··· EXERCISE INPUT ···
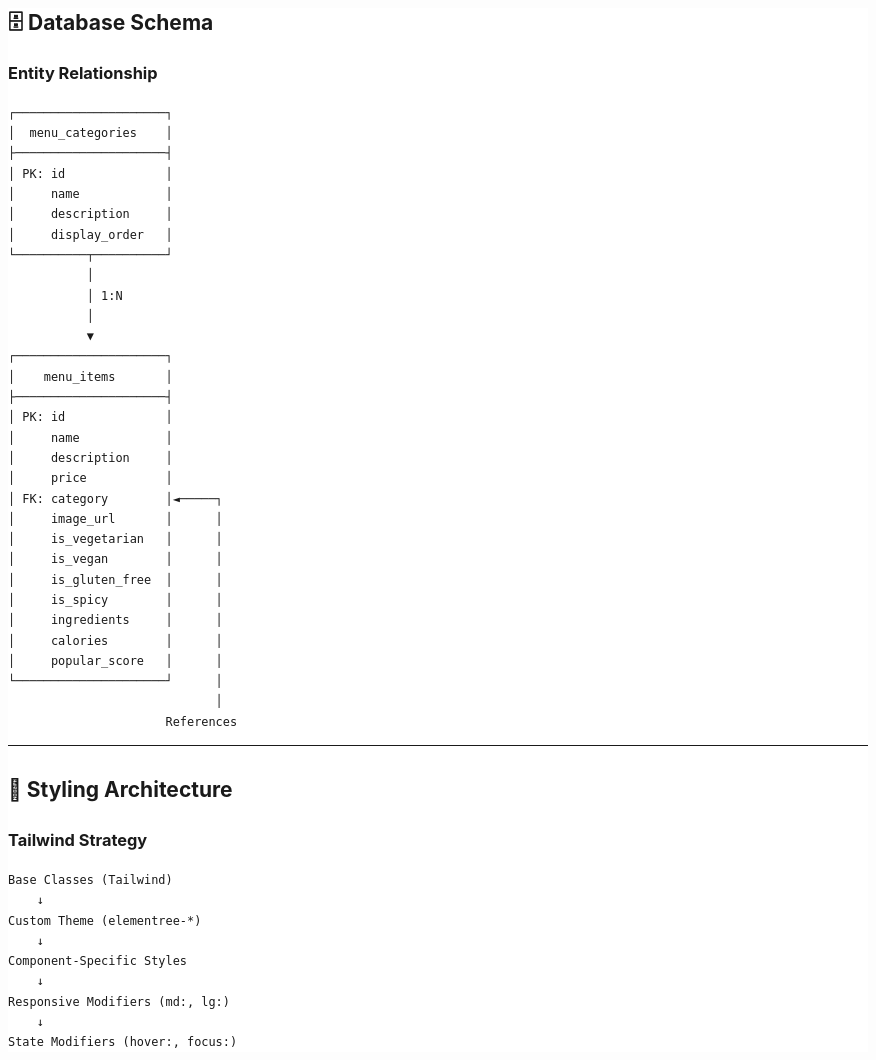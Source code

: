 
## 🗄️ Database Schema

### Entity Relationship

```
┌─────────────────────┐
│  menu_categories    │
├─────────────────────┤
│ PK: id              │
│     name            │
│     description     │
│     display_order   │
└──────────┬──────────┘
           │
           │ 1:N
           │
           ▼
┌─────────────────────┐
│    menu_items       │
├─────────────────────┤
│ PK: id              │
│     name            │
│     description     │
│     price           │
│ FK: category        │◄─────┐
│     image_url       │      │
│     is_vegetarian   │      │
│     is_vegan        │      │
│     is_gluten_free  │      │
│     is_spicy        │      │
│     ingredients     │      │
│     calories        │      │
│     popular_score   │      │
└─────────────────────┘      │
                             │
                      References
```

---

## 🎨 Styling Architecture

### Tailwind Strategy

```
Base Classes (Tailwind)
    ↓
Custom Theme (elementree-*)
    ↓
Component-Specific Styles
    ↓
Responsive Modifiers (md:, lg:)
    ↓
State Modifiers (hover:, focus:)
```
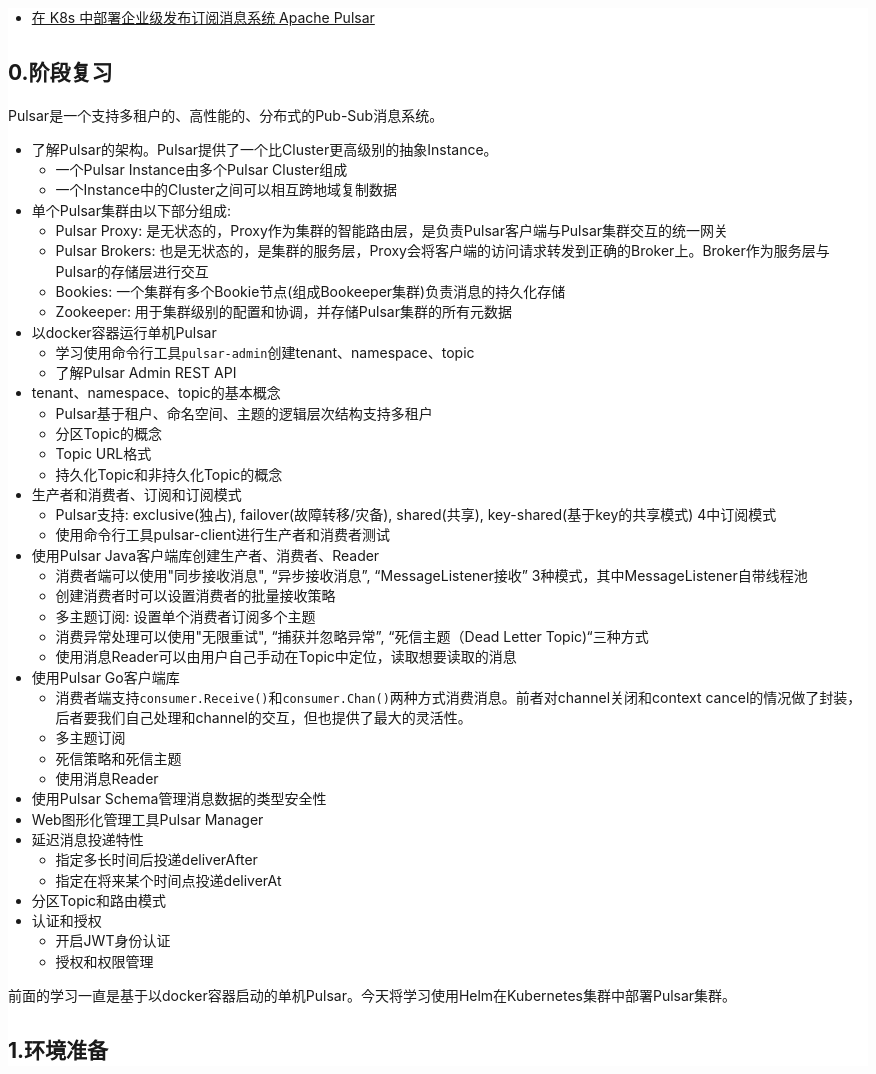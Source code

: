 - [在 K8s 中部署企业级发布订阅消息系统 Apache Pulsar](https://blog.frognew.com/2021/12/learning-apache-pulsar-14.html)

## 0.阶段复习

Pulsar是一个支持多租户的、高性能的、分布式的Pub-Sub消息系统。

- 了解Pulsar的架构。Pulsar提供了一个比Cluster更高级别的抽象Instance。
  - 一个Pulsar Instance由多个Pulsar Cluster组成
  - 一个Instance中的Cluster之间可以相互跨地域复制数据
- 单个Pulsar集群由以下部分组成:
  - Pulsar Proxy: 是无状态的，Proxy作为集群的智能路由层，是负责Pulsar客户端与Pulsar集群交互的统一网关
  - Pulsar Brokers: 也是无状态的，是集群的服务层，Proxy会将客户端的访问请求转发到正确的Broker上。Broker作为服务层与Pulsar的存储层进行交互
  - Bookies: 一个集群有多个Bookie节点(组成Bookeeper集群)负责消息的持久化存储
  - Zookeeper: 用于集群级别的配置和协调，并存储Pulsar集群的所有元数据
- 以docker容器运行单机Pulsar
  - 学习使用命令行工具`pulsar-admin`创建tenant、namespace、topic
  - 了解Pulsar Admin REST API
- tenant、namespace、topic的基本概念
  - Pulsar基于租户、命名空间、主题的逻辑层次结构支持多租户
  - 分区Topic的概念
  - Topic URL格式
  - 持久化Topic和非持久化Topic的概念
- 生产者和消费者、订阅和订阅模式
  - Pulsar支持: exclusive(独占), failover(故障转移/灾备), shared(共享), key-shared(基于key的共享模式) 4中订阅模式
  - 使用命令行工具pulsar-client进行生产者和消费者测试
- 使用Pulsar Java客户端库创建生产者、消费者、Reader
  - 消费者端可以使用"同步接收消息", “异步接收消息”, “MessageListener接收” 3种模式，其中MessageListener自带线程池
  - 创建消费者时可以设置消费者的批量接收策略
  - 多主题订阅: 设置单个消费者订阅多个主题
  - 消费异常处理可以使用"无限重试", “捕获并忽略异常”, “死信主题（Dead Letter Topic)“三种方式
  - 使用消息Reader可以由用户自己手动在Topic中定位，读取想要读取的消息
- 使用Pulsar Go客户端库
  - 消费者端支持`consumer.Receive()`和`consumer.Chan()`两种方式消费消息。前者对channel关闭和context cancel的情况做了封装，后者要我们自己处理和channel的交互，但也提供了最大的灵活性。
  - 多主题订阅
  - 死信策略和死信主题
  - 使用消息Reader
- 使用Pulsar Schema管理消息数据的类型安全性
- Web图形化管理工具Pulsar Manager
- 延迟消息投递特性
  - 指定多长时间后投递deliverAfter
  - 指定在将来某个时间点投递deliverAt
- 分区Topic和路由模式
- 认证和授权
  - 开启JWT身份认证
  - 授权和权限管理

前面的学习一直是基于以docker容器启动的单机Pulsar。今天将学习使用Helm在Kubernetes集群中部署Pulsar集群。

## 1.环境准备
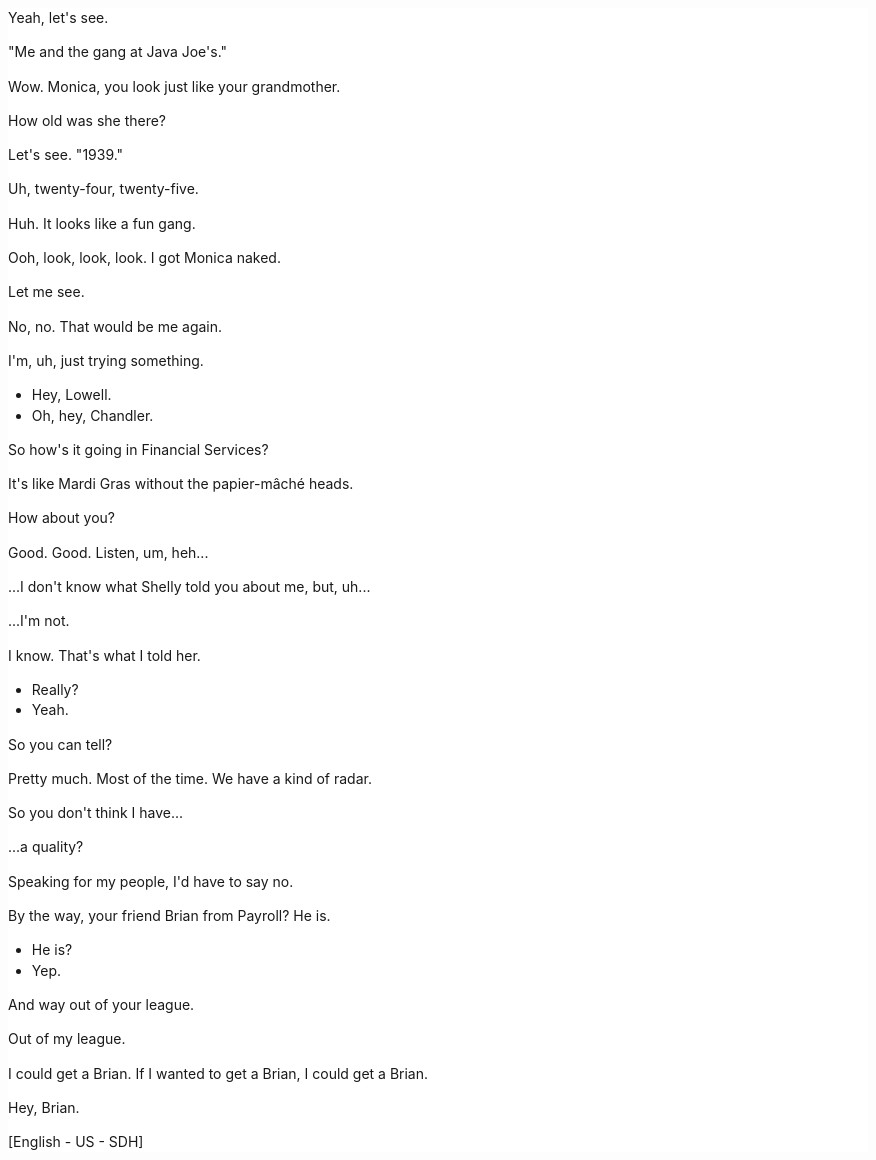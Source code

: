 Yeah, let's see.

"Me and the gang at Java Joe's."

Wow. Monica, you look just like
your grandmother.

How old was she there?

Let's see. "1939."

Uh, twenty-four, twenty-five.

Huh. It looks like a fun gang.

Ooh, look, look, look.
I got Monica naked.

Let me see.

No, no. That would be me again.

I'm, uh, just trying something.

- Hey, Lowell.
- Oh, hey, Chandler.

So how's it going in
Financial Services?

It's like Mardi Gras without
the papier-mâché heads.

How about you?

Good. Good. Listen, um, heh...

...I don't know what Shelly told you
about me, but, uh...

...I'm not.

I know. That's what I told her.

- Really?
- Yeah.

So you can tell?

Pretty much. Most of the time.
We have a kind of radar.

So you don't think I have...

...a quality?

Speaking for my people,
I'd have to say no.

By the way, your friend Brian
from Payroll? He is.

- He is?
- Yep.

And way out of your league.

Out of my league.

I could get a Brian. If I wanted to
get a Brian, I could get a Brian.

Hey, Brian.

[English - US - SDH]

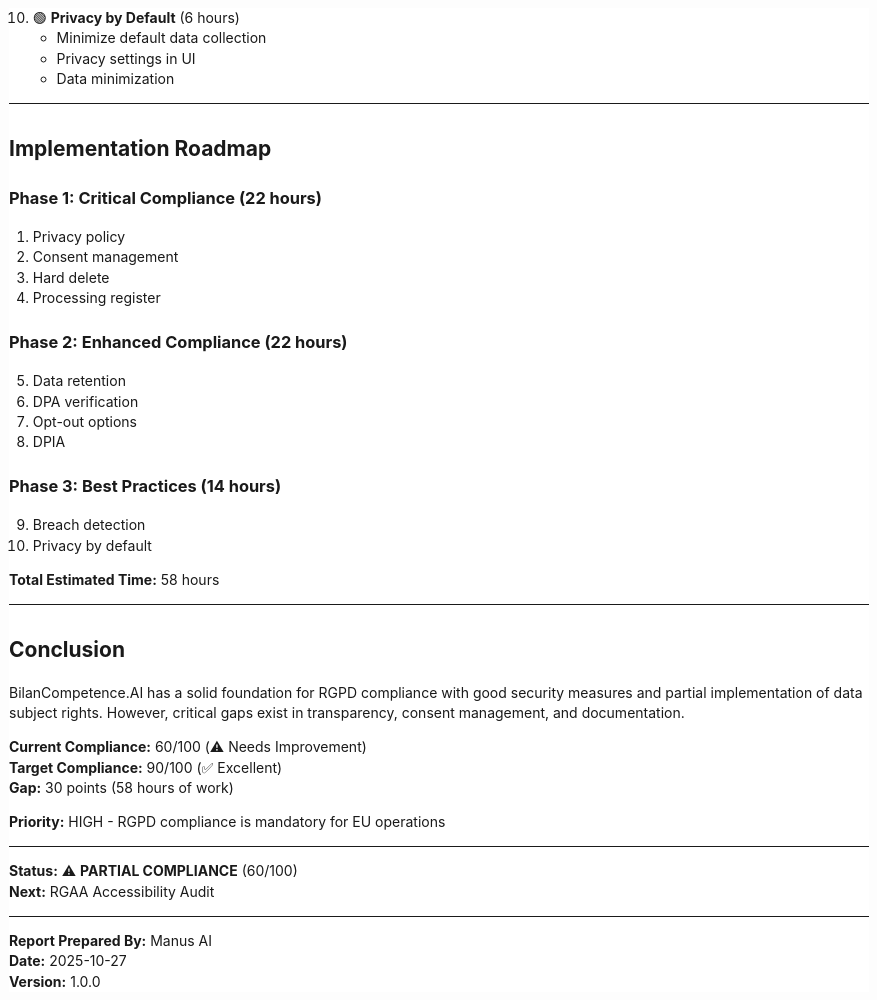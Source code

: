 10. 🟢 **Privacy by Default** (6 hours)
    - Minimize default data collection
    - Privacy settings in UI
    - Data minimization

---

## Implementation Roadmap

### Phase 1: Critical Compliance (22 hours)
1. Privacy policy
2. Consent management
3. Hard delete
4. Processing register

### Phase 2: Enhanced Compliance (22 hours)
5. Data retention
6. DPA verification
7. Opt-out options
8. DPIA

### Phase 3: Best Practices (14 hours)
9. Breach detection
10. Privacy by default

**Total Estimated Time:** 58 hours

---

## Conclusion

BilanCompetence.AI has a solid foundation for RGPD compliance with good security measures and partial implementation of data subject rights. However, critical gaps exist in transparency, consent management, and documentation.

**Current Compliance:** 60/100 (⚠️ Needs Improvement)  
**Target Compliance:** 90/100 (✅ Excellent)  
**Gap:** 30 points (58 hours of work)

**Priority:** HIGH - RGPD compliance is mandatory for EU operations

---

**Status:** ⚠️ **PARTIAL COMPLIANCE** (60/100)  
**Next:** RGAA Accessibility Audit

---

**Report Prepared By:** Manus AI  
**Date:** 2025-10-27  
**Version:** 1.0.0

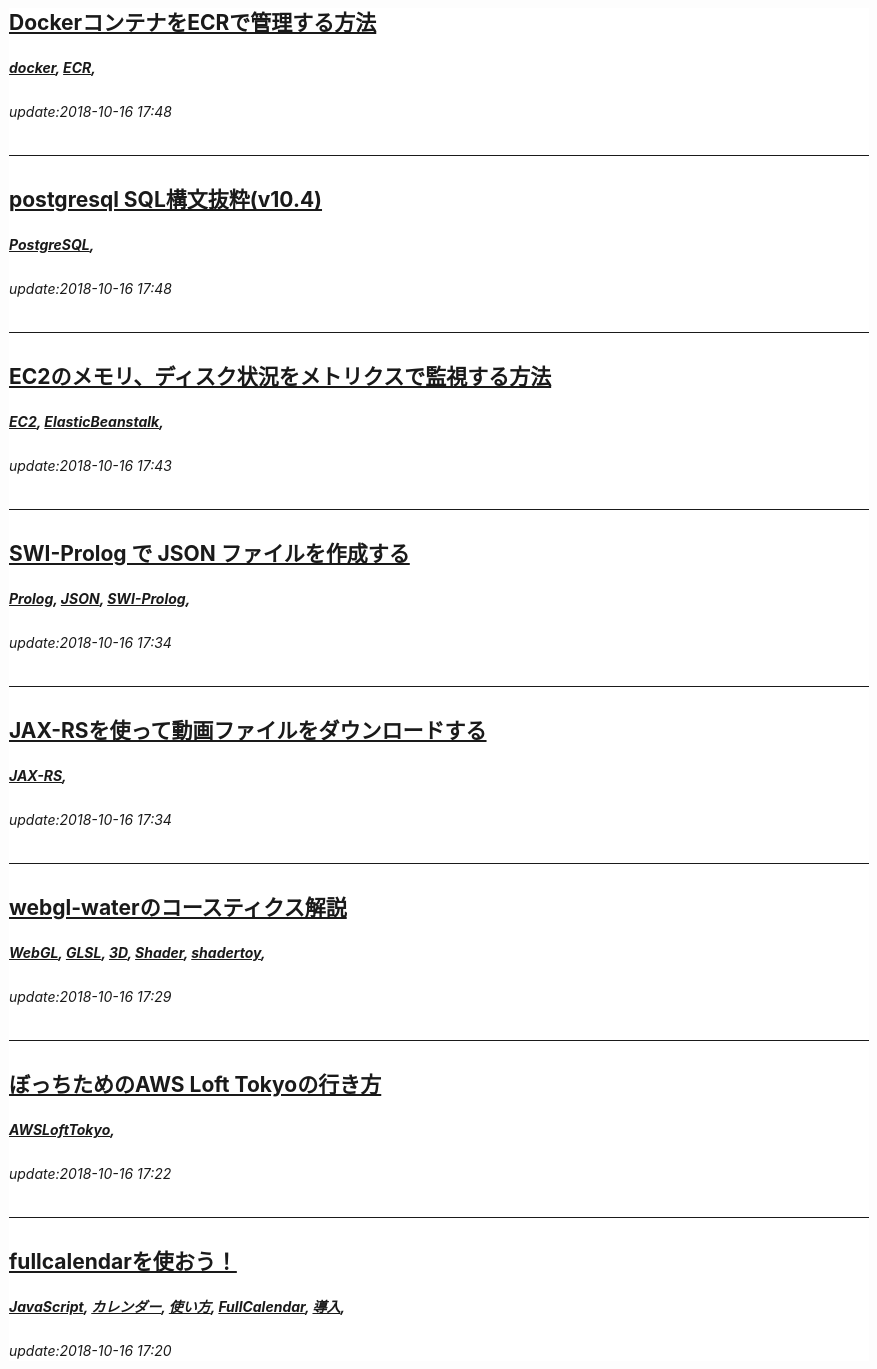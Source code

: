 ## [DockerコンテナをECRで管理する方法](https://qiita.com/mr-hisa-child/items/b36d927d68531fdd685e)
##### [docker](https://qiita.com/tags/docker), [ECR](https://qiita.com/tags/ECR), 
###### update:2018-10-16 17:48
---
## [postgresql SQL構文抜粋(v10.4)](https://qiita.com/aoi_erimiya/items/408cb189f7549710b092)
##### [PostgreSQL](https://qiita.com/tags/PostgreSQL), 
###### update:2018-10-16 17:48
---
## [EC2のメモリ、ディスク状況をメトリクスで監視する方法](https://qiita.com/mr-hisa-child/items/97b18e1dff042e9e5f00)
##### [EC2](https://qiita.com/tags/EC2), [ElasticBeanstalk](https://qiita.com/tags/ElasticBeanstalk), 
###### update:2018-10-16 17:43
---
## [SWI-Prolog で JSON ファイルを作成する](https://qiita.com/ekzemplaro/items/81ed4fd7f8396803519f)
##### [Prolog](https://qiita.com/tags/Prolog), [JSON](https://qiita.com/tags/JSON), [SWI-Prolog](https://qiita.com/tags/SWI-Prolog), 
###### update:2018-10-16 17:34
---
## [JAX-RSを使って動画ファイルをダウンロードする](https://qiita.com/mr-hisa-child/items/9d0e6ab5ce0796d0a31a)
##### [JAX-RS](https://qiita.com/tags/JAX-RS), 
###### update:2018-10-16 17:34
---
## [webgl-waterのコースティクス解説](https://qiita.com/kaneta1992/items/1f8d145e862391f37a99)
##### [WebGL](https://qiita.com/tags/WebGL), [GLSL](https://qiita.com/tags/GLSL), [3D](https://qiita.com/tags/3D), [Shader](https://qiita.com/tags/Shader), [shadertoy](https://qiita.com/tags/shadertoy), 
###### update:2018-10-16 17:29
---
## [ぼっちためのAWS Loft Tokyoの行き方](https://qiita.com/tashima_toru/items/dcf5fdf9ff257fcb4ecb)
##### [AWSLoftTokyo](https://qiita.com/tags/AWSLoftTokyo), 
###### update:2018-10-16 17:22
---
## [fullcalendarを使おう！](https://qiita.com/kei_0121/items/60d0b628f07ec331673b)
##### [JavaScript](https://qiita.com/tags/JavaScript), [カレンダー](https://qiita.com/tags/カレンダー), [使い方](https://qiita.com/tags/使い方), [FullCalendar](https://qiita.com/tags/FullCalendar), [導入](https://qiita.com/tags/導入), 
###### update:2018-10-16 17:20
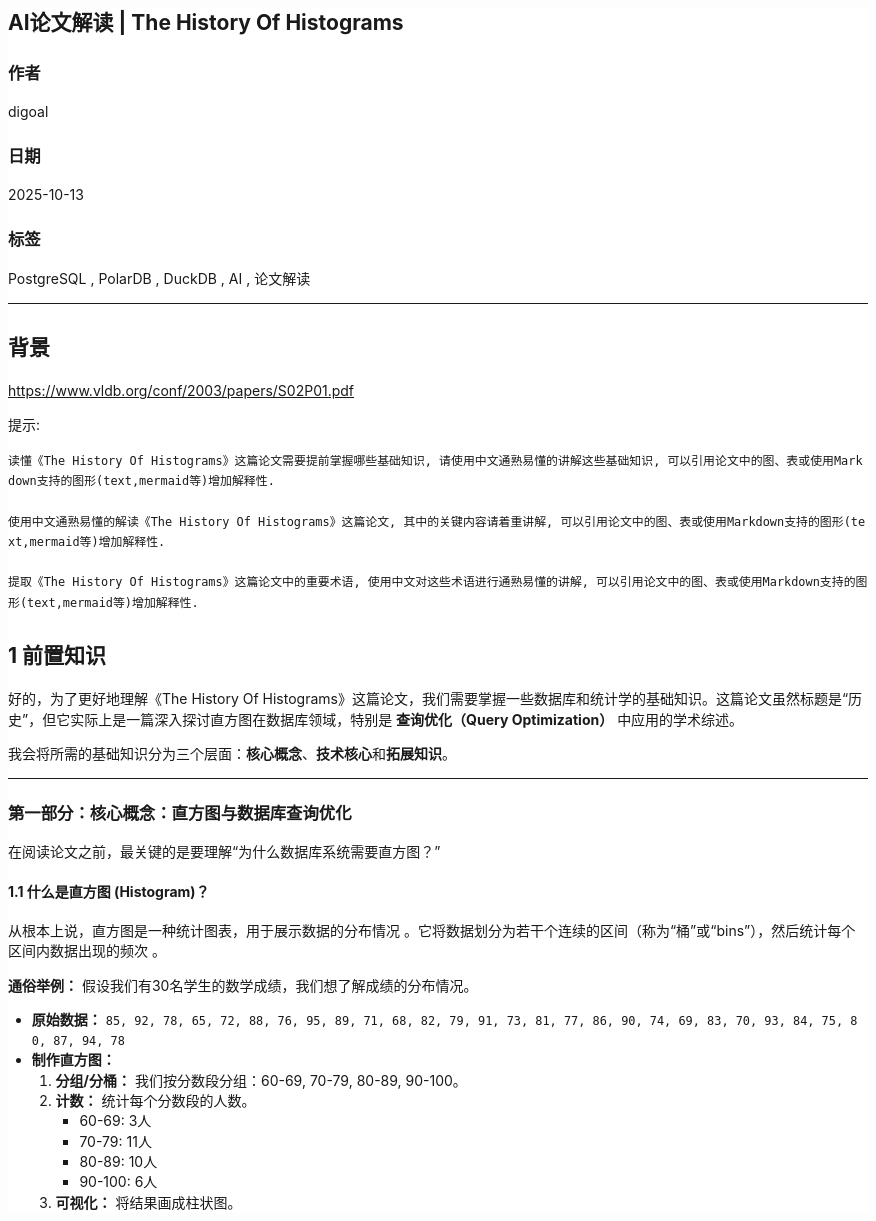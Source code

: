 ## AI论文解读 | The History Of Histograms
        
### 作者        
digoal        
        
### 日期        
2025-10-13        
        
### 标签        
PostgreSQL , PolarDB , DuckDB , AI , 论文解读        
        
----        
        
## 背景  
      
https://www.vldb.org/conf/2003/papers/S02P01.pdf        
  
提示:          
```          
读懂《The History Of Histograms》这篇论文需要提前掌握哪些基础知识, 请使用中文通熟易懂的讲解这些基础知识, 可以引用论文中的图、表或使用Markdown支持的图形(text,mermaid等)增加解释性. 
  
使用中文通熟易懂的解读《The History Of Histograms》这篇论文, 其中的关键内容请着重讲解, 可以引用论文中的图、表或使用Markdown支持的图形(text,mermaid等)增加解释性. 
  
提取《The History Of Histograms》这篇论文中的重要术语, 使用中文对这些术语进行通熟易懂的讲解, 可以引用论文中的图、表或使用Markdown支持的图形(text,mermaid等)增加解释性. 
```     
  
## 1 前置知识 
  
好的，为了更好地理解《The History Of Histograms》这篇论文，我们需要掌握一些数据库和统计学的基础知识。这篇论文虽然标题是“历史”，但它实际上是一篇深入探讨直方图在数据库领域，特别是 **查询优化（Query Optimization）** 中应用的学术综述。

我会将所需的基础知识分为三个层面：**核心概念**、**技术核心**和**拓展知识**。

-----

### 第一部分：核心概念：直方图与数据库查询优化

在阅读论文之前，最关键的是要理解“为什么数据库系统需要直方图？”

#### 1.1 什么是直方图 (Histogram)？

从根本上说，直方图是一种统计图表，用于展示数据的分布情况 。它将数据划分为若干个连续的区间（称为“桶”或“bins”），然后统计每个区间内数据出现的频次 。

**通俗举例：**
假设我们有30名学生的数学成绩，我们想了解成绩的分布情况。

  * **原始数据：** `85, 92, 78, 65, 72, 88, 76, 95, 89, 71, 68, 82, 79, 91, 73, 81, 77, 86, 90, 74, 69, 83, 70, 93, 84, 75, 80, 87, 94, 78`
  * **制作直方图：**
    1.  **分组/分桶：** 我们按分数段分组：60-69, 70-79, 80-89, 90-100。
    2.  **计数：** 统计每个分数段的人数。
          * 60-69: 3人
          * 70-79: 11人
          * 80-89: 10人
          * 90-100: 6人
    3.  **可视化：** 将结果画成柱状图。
···
WORK TO BE COMPLETED: Which lines of the data include the word "Phase"? Copy each one.

ANSWER FOR THIS EXERCISE:
### Phase 1: Critical Compliance (22 hours)
### Phase 2: Enhanced Compliance (22 hours)
### Phase 3: Best Practices (14 hours)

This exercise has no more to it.